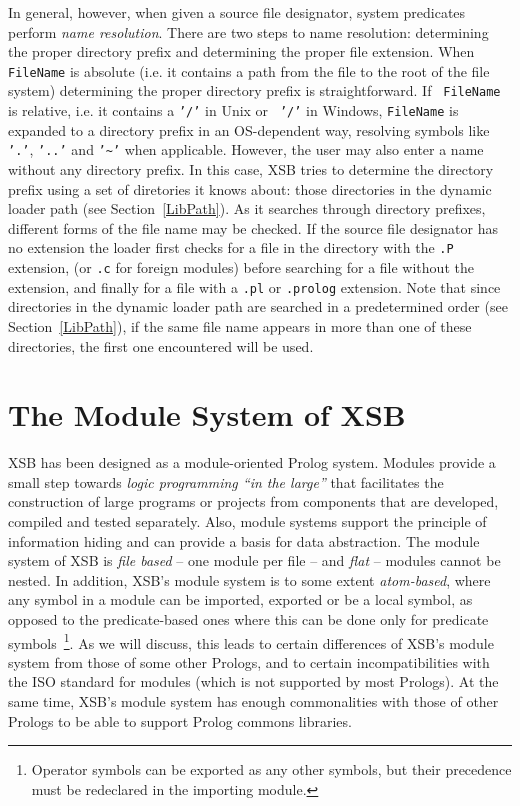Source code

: In general, however, when given a source file designator, system
predicates perform {\em name resolution}.  There are two steps to name
resolution: determining the proper directory prefix and determining
the proper file extension.  When {\tt FileName} is absolute (i.e. it
contains a path from the file to the root of the file system)
determining the proper directory prefix is straightforward.  If {\tt
  FileName} is relative, i.e. it contains a {\tt '/'} in Unix or {\tt
  '/'} in Windows, {\tt FileName} is expanded to a directory prefix in
an OS-dependent way, resolving symbols like {\tt '.'}, {\tt '..'} and
{\tt '\~{}'} when applicable.  However, the user may also enter a name
without any directory prefix. In this case, XSB tries to determine the
directory prefix using a set of diretories it knows about: those
directories in the dynamic loader path (see Section~\ref{LibPath}).
As it searches through directory prefixes, different forms of the file
name may be checked.  If the source file designator has no extension
the loader first checks for a file in the directory with the {\tt .P}
extension, (or {\tt .c} for foreign modules) before searching for a
file without the extension, and finally for a file with a {\tt .pl} or {\tt .prolog}
extension.  Note that since directories in the dynamic loader path are
searched in a predetermined order (see Section~\ref{LibPath}), if the
same file name appears in more than one of these directories, the
first one encountered will be used.

\section{The Module System of XSB} \label{Modules}
XSB has been designed as a module-oriented Prolog system.  Modules
provide a small step towards {\em logic programming ``in the large''}
that facilitates the construction of large programs or projects from
components that are developed, compiled and tested separately.  Also,
module systems support the principle of information hiding and can
provide a basis for data abstraction.  The module system of XSB is
{\em file based} -- one module per file -- and {\em flat} -- modules
cannot be nested.  In addition, XSB's module system is to some extent
{\em atom-based}, where any symbol in a module can be imported,
exported or be a local symbol, as opposed to the predicate-based ones
where this can be done only for predicate symbols~\footnote{Operator
  symbols can be exported as any other symbols, but their precedence
  must be redeclared in the importing module.}.  As we will discuss,
this leads to certain differences of XSB's module system from those of
some other Prologs, and to certain incompatibilities with the ISO
standard for modules (which is not supported by most Prologs).  At the
same time, XSB's module system has enough commonalities with those of
other Prologs to be able to support Prolog commons libraries.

========

From the listing, please work out how many lines contain "loader". Give the number only.

## The answer
3